PROBLEM TO WORK ON:
For this exercise, transcribe all of the records exactly as given.

SUPPLIED RECORDS START

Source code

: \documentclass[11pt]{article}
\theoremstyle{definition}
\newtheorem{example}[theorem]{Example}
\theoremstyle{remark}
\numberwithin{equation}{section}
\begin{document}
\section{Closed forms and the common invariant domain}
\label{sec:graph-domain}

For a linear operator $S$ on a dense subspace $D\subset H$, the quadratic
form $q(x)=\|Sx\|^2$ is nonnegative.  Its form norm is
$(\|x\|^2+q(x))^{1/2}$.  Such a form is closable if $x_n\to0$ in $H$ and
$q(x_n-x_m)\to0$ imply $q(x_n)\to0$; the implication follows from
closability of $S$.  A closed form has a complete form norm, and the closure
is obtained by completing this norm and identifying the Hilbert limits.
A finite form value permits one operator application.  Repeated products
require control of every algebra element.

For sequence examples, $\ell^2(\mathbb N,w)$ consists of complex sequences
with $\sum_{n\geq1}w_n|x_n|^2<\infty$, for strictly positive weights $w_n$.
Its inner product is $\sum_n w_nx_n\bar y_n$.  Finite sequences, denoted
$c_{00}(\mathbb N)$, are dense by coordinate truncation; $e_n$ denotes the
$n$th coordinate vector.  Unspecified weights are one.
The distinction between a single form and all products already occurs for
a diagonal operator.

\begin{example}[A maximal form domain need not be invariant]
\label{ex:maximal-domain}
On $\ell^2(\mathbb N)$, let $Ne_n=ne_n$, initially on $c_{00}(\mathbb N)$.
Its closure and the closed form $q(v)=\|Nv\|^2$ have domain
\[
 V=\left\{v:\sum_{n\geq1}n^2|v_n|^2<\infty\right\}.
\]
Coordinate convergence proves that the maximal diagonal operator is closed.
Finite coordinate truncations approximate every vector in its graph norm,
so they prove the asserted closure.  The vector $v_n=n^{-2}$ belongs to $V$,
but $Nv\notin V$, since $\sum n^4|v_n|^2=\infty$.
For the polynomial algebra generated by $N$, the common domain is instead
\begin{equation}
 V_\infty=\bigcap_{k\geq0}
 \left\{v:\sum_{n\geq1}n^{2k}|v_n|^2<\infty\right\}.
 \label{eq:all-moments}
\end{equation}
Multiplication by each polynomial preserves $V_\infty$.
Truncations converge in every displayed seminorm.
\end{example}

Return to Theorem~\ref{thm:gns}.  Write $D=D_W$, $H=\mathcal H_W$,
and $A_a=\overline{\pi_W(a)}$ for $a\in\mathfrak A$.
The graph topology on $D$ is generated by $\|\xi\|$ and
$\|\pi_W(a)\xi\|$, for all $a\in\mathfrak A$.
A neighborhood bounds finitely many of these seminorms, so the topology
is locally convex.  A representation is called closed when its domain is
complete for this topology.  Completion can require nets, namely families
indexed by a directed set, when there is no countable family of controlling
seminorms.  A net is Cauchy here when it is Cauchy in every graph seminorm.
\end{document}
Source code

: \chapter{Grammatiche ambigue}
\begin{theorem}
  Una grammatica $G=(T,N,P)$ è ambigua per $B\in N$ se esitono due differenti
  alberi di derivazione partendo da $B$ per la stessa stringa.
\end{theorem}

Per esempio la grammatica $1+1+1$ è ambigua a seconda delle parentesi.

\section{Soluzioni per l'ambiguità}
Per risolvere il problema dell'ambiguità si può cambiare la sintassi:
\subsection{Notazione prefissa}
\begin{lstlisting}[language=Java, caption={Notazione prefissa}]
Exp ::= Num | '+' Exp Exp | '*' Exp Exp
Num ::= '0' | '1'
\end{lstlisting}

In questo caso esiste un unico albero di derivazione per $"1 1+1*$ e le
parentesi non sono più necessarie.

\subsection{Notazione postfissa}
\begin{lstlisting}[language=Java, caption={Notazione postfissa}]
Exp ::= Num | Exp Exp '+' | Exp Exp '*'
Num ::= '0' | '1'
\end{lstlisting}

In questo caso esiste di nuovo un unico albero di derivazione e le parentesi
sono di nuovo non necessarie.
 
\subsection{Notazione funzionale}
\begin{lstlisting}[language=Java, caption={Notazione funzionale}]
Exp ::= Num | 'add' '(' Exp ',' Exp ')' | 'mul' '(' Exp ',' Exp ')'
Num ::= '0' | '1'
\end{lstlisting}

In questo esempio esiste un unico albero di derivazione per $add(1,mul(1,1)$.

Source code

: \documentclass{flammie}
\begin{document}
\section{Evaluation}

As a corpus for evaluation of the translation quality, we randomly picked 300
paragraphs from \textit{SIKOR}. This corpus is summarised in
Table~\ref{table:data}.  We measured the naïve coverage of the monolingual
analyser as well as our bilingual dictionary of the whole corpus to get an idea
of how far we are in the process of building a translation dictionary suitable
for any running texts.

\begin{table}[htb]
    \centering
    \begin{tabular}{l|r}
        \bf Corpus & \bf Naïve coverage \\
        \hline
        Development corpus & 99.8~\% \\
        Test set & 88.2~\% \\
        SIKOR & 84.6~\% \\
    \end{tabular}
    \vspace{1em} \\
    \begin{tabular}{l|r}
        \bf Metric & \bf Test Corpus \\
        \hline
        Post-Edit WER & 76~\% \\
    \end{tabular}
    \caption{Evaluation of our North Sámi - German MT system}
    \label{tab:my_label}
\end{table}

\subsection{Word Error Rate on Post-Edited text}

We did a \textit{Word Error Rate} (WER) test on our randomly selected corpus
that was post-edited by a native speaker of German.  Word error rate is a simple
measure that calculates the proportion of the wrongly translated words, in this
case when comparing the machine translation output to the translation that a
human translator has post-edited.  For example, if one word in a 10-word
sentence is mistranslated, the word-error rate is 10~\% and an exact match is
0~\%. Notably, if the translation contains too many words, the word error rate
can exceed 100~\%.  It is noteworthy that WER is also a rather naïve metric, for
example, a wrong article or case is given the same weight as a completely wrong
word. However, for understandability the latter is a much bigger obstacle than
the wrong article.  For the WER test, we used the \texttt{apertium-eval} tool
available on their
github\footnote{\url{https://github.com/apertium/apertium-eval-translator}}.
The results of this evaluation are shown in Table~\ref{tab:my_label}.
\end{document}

SUPPLIED RECORDS END

ANSWER AREA:
Source code

: \documentclass[11pt]{article}
\theoremstyle{definition}
\newtheorem{example}[theorem]{Example}
\theoremstyle{remark}
\numberwithin{equation}{section}
\begin{document}
\section{Closed forms and the common invariant domain}
\label{sec:graph-domain}

For a linear operator $S$ on a dense subspace $D\subset H$, the quadratic
form $q(x)=\|Sx\|^2$ is nonnegative.  Its form norm is
$(\|x\|^2+q(x))^{1/2}$.  Such a form is closable if $x_n\to0$ in $H$ and
$q(x_n-x_m)\to0$ imply $q(x_n)\to0$; the implication follows from
closability of $S$.  A closed form has a complete form norm, and the closure
is obtained by completing this norm and identifying the Hilbert limits.
A finite form value permits one operator application.  Repeated products
require control of every algebra element.

For sequence examples, $\ell^2(\mathbb N,w)$ consists of complex sequences
with $\sum_{n\geq1}w_n|x_n|^2<\infty$, for strictly positive weights $w_n$.
Its inner product is $\sum_n w_nx_n\bar y_n$.  Finite sequences, denoted
$c_{00}(\mathbb N)$, are dense by coordinate truncation; $e_n$ denotes the
$n$th coordinate vector.  Unspecified weights are one.
The distinction between a single form and all products already occurs for
a diagonal operator.

\begin{example}[A maximal form domain need not be invariant]
\label{ex:maximal-domain}
On $\ell^2(\mathbb N)$, let $Ne_n=ne_n$, initially on $c_{00}(\mathbb N)$.
Its closure and the closed form $q(v)=\|Nv\|^2$ have domain
\[
 V=\left\{v:\sum_{n\geq1}n^2|v_n|^2<\infty\right\}.
\]
Coordinate convergence proves that the maximal diagonal operator is closed.
Finite coordinate truncations approximate every vector in its graph norm,
so they prove the asserted closure.  The vector $v_n=n^{-2}$ belongs to $V$,
but $Nv\notin V$, since $\sum n^4|v_n|^2=\infty$.
For the polynomial algebra generated by $N$, the common domain is instead
\begin{equation}
 V_\infty=\bigcap_{k\geq0}
 \left\{v:\sum_{n\geq1}n^{2k}|v_n|^2<\infty\right\}.
 \label{eq:all-moments}
\end{equation}
Multiplication by each polynomial preserves $V_\infty$.
Truncations converge in every displayed seminorm.
\end{example}

Return to Theorem~\ref{thm:gns}.  Write $D=D_W$, $H=\mathcal H_W$,
and $A_a=\overline{\pi_W(a)}$ for $a\in\mathfrak A$.
The graph topology on $D$ is generated by $\|\xi\|$ and
$\|\pi_W(a)\xi\|$, for all $a\in\mathfrak A$.
A neighborhood bounds finitely many of these seminorms, so the topology
is locally convex.  A representation is called closed when its domain is
complete for this topology.  Completion can require nets, namely families
indexed by a directed set, when there is no countable family of controlling
seminorms.  A net is Cauchy here when it is Cauchy in every graph seminorm.
\end{document}
Source code

: \chapter{Grammatiche ambigue}
\begin{theorem}
  Una grammatica $G=(T,N,P)$ è ambigua per $B\in N$ se esitono due differenti
  alberi di derivazione partendo da $B$ per la stessa stringa.
\end{theorem}

Per esempio la grammatica $1+1+1$ è ambigua a seconda delle parentesi.

\section{Soluzioni per l'ambiguità}
Per risolvere il problema dell'ambiguità si può cambiare la sintassi:
\subsection{Notazione prefissa}
\begin{lstlisting}[language=Java, caption={Notazione prefissa}]
Exp ::= Num | '+' Exp Exp | '*' Exp Exp
Num ::= '0' | '1'
\end{lstlisting}

In questo caso esiste un unico albero di derivazione per $"1 1+1*$ e le
parentesi non sono più necessarie.

\subsection{Notazione postfissa}
\begin{lstlisting}[language=Java, caption={Notazione postfissa}]
Exp ::= Num | Exp Exp '+' | Exp Exp '*'
Num ::= '0' | '1'
\end{lstlisting}

In questo caso esiste di nuovo un unico albero di derivazione e le parentesi
sono di nuovo non necessarie.
 
\subsection{Notazione funzionale}
\begin{lstlisting}[language=Java, caption={Notazione funzionale}]
Exp ::= Num | 'add' '(' Exp ',' Exp ')' | 'mul' '(' Exp ',' Exp ')'
Num ::= '0' | '1'
\end{lstlisting}

In questo esempio esiste un unico albero di derivazione per $add(1,mul(1,1)$.

Source code

: \documentclass{flammie}
\begin{document}
\section{Evaluation}

As a corpus for evaluation of the translation quality, we randomly picked 300
paragraphs from \textit{SIKOR}. This corpus is summarised in
Table~\ref{table:data}.  We measured the naïve coverage of the monolingual
analyser as well as our bilingual dictionary of the whole corpus to get an idea
of how far we are in the process of building a translation dictionary suitable
for any running texts.

\begin{table}[htb]
    \centering
    \begin{tabular}{l|r}
        \bf Corpus & \bf Naïve coverage \\
        \hline
        Development corpus & 99.8~\% \\
        Test set & 88.2~\% \\
        SIKOR & 84.6~\% \\
    \end{tabular}
    \vspace{1em} \\
    \begin{tabular}{l|r}
        \bf Metric & \bf Test Corpus \\
        \hline
        Post-Edit WER & 76~\% \\
    \end{tabular}
    \caption{Evaluation of our North Sámi - German MT system}
    \label{tab:my_label}
\end{table}

\subsection{Word Error Rate on Post-Edited text}

We did a \textit{Word Error Rate} (WER) test on our randomly selected corpus
that was post-edited by a native speaker of German.  Word error rate is a simple
measure that calculates the proportion of the wrongly translated words, in this
case when comparing the machine translation output to the translation that a
human translator has post-edited.  For example, if one word in a 10-word
sentence is mistranslated, the word-error rate is 10~\% and an exact match is
0~\%. Notably, if the translation contains too many words, the word error rate
can exceed 100~\%.  It is noteworthy that WER is also a rather naïve metric, for
example, a wrong article or case is given the same weight as a completely wrong
word. However, for understandability the latter is a much bigger obstacle than
the wrong article.  For the WER test, we used the \texttt{apertium-eval} tool
available on their
github\footnote{\url{https://github.com/apertium/apertium-eval-translator}}.
The results of this evaluation are shown in Table~\ref{tab:my_label}.
\end{document}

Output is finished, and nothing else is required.